Bugünlerde başkanlık sistemi tartışmaları ülke gündemini işgal etmektedir. Konuya ön yargılı, peşin hükümlü bir tavırla bakılmamalıdır.
         Siyaset felsefesi, kim yönetmeli, nasıl yönetmeli sorularına cevap arar. Bu konuda en can alıcı değerlendirmeyi Eflatun Devlet, Aristoteles Politika,  Farabi Medinetü’l Fazıla, İbn Rüşt Siyaset Üzerine Zorunlu Bilgiler adlı eserlerinde yaparlar. 
         Liderliği karizmatik diktatörlük ve demokratik liderlik adıyla ikiye ayırabiliriyiz.     
         Karizmatik diktatörlüğe en az ihtiyaç duyan toplumlar, olabildiğince çok sayıda yurttaşın en fazla katılımıyla yürütülen “anayasal hükümetle” idare edilen toplumlardır.

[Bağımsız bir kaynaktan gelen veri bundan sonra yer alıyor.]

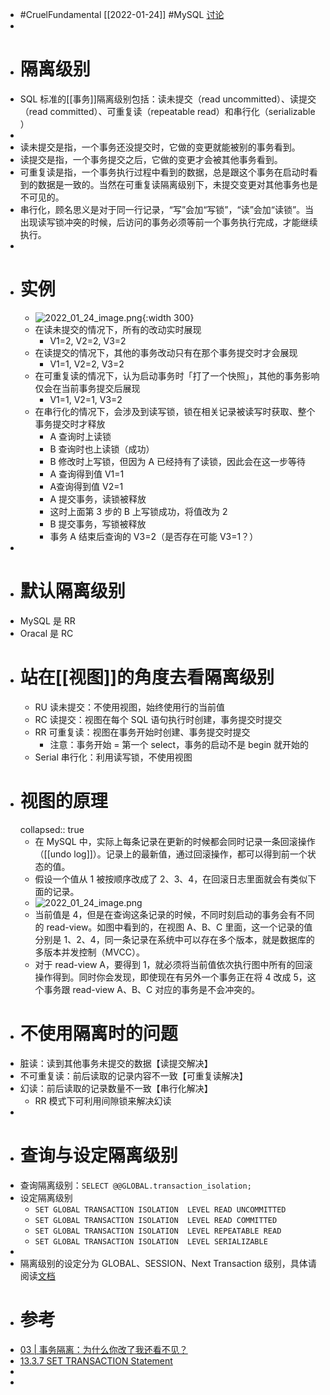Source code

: - #CruelFundamental [[2022-01-24]] #MySQL [讨论](https://github.com/Monsooooon/CruelFundamental/tree/main/homework/202201/24)
-
- # 隔离级别
- SQL 标准的[[事务]]隔离级别包括：读未提交（read uncommitted）、读提交（read committed）、可重复读（repeatable read）和串行化（serializable ）
-
- 读未提交是指，一个事务还没提交时，它做的变更就能被别的事务看到。
- 读提交是指，一个事务提交之后，它做的变更才会被其他事务看到。
- 可重复读是指，一个事务执行过程中看到的数据，总是跟这个事务在启动时看到的数据是一致的。当然在可重复读隔离级别下，未提交变更对其他事务也是不可见的。
- 串行化，顾名思义是对于同一行记录，“写”会加“写锁”，“读”会加“读锁”。当出现读写锁冲突的时候，后访问的事务必须等前一个事务执行完成，才能继续执行。
-
- # 实例
	- ![2022_01_24_image.png](https://cdn.logseq.com/%2Fa738fab4-25bd-41b0-bb53-62a3b83356f256d0c0bf-e879-406d-aaa3-afc96619132f2022_01_24_image.png?Expires=4796634751&Signature=DLRNB8YNNO4QIbAuPZR0~1PobuBnrH8uOZRhOiJ7Tc1VuPuBF34HiUMYtGHTI4L5TF42JUbBHG0YkPIDnevXQ1gG8aMCipOHCAXOBhD7SFPwKnIenoMZyCf8NARCuOFqgF77whbUruMnM6i7giH4e4b49132tM4nFZs6JWdd8ljR8Gsii5oYCoslSiYa4jge6GEiAw6c2-0oxNsQXraJu8n4Fe9OwWvPhfwZDotXWR08znyqTRFxuMhjB0bzXcFAhB8uovCXm85ZJ4tGTMDOuygWsJ0Q5wADy~0iK789Zup7sWPrQnsdWAH9WNcTKMLwKkXi3Huf~UmXC-~nhou-xA__&Key-Pair-Id=APKAJE5CCD6X7MP6PTEA){:width 300}
	- 在读未提交的情况下，所有的改动实时展现
		- V1=2, V2=2, V3=2
	- 在读提交的情况下，其他的事务改动只有在那个事务提交时才会展现
		- V1=1, V2=2, V3=2
	- 在可重复读的情况下，认为启动事务时「打了一个快照」，其他的事务影响仅会在当前事务提交后展现
		- V1=1, V2=1, V3=2
	- 在串行化的情况下，会涉及到读写锁，锁在相关记录被读写时获取、整个事务提交时才释放
		- A 查询时上读锁
		- B 查询时也上读锁（成功）
		- B 修改时上写锁，但因为 A 已经持有了读锁，因此会在这一步等待
		- A 查询得到值 V1=1
		- A查询得到值 V2=1
		- A 提交事务，读锁被释放
		- 这时上面第 3 步的 B 上写锁成功，将值改为 2
		- B 提交事务，写锁被释放
		- 事务 A 结束后查询的 V3=2（是否存在可能 V3=1？）
-
- # 默认隔离级别
- MySQL 是 RR
- Oracal 是 RC
- # 站在[[视图]]的角度去看隔离级别
	- RU 读未提交：不使用视图，始终使用行的当前值
	- RC 读提交：视图在每个 SQL 语句执行时创建，事务提交时提交
	- RR 可重复读：视图在事务开始时创建、事务提交时提交
		- 注意：事务开始 = 第一个 select，事务的启动不是 begin 就开始的
	- Serial 串行化：利用读写锁，不使用视图
- # 视图的原理
  collapsed:: true
	- 在 MySQL 中，实际上每条记录在更新的时候都会同时记录一条回滚操作（[[undo log]]）。记录上的最新值，通过回滚操作，都可以得到前一个状态的值。
	- 假设一个值从 1 被按顺序改成了 2、3、4，在回滚日志里面就会有类似下面的记录。
	- ![2022_01_24_image.png](https://cdn.logseq.com/%2Fa738fab4-25bd-41b0-bb53-62a3b83356f2f5ab665e-2f19-480e-95f3-573b809021df2022_01_24_image.png?Expires=4796635963&Signature=IkmxTjlXniDK6SUMQFQCv3DLBGUmR42HaGpdqZDvVKSAiPiQImPILSANp~-PsqAjd6ZpFy3fmWBjhYnkeoMZOWnmCy6aHsHOVYKCCNttGwoT63j~3erA2HT51dvZJyU1Kgbnmpe2xe8O8rRBffQ8fWV9Zcit9DK-fC~mcL5cR2cICCQCfYEYMXwQw7BBGgK3sSjKHMyuoa7nxaq~e8nbE1S3OWtiNucPniLfkq6fosnjyfHUX2W2lL65b4Pw7oALwUUzF8bTMBpvCePitsk40yd~G2ms~38XDzYqF2QiyTgdqIADkByjFMixo48TxVL1rE9-GMks7i5UEklfeeUorg__&Key-Pair-Id=APKAJE5CCD6X7MP6PTEA)
	- 当前值是 4，但是在查询这条记录的时候，不同时刻启动的事务会有不同的 read-view。如图中看到的，在视图 A、B、C 里面，这一个记录的值分别是 1、2、4，同一条记录在系统中可以存在多个版本，就是数据库的多版本并发控制（MVCC）。
	- 对于 read-view A，要得到 1，就必须将当前值依次执行图中所有的回滚操作得到。同时你会发现，即使现在有另外一个事务正在将 4 改成 5，这个事务跟 read-view A、B、C 对应的事务是不会冲突的。
- # 不使用隔离时的问题
- 脏读：读到其他事务未提交的数据【读提交解决】
- 不可重复读：前后读取的记录内容不一致【可重复读解决】
- 幻读：前后读取的记录数量不一致【串行化解决】
	- RR 模式下可利用间隙锁来解决幻读
-
- # 查询与设定隔离级别
- 查询隔离级别：`SELECT @@GLOBAL.transaction_isolation;`
- 设定隔离级别
	- `SET GLOBAL TRANSACTION ISOLATION  LEVEL READ UNCOMMITTED`
	- `SET GLOBAL TRANSACTION ISOLATION  LEVEL READ COMMITTED`
	- `SET GLOBAL TRANSACTION ISOLATION  LEVEL REPEATABLE READ`
	- `SET GLOBAL TRANSACTION ISOLATION  LEVEL SERIALIZABLE`
-
- 隔离级别的设定分为 GLOBAL、SESSION、Next Transaction 级别，具体请阅读[文档](https://dev.mysql.com/doc/refman/8.0/en/set-transaction.html#set-transaction-scope)
- # 参考
- [03 | 事务隔离：为什么你改了我还看不见？](https://time.geekbang.org/column/article/68963)
- [13.3.7 SET TRANSACTION Statement](https://dev.mysql.com/doc/refman/8.0/en/set-transaction.html)
-
-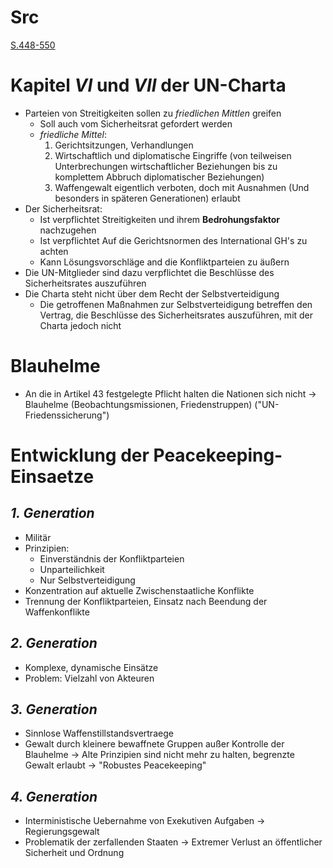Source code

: 
Src
===
[S.448-550](https://www.ccbuchner.de/_files_media/livebook/5782/)


Kapitel $VI$ und $VII$ der UN-Charta
===
- Parteien von Streitigkeiten sollen zu *friedlichen Mittlen* greifen
	- Soll auch vom Sicherheitsrat gefordert werden
	- *friedliche Mittel*:
		1. Gerichtsitzungen, Verhandlungen
		2. Wirtschaftlich und diplomatische Eingriffe (von teilweisen Unterbrechungen wirtschaftlicher Beziehungen bis zu komplettem Abbruch diplomatischer Beziehungen)
		3. Waffengewalt eigentlich verboten, doch mit Ausnahmen (Und besonders in späteren Generationen) erlaubt
- Der Sicherheitsrat:
	- Ist verpflichtet Streitigkeiten und ihrem **Bedrohungsfaktor** nachzugehen
	- Ist verpflichtet Auf die Gerichtsnormen des International GH's zu achten
	- Kann Lösungsvorschläge and die Konfliktparteien zu äußern
- Die UN-Mitglieder sind dazu verpflichtet die Beschlüsse des Sicherheitsrates auszuführen
- Die Charta steht nicht über dem Recht der Selbstverteidigung
	- Die getroffenen Maßnahmen zur Selbstverteidigung betreffen den Vertrag, die Beschlüsse des Sicherheitsrates auszuführen, mit der Charta jedoch nicht 


Blauhelme
===
- An die in Artikel 43 festgelegte Pflicht halten die Nationen sich nicht
	-> Blauhelme (Beobachtungsmissionen, Friedenstruppen)
	("UN-Friedenssicherung") 


Entwicklung der Peacekeeping-Einsaetze
===

_1. Generation_
---
- Militär
- Prinzipien:
	- Einverständnis der Konfliktparteien
	- Unparteilichkeit
	- Nur Selbstverteidigung
- Konzentration auf aktuelle Zwischenstaatliche Konflikte
- Trennung der Konfliktparteien, Einsatz nach Beendung der Waffenkonflikte

_2. Generation_
---
- Komplexe, dynamische Einsätze
- Problem: Vielzahl von Akteuren

_3. Generation_
---
- Sinnlose Waffenstillstandsvertraege
- Gewalt durch kleinere bewaffnete Gruppen außer Kontrolle der Blauhelme
	-> Alte Prinzipien sind nicht mehr zu halten, begrenzte Gewalt erlaubt
	-> "Robustes Peacekeeping"

_4. Generation_
---
- Interministische Uebernahme von Exekutiven Aufgaben
	-> Regierungsgewalt
 - Problematik der zerfallenden Staaten
	 -> Extremer Verlust an öffentlicher Sicherheit und Ordnung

Yönetimde demokratik liderliğin işi karizmatik diktatörlüğün işinden çok zordur. Çünkü demokratik toplumun liderliğini yürüten insan, işlerini açık, yurttaşların işbirliğine, onları ikna etmeye ve onlarla akılcı diyaloga dayanarak hesap sorulur durumda yürütür.
         Demokratik liderliğe dayalı yönetimi, karizmatik diktatörlüğe dayalı yönetimden ayıran en temel dayanak, muhalefetini kendi içinde barındırıyor olmasıdır. Muhalefetin varlığı onun için bir kazançtır.
         Biliyoruz ki, demokraside sistem sağlıklı işlerse karizmatik diktatörlerin ortaya çıkması engellenmiş olur. Bunun için demokratik liderlerin siyasi sistemin yapı taşlarının sağlamlığı üzerinde çaba sarf etmesi gerekir. O, yurttaşların üzerine düşen sorumluluktan kendilerini uzak tutarak kendi yerlerine başkasının karar vermesine fırsat vermemelidir. Halkın yurttaşlık haklarının olduğu kadar sorumluluğunun da olduğu bilinci eğitim yoluyla sağlanmalıdır.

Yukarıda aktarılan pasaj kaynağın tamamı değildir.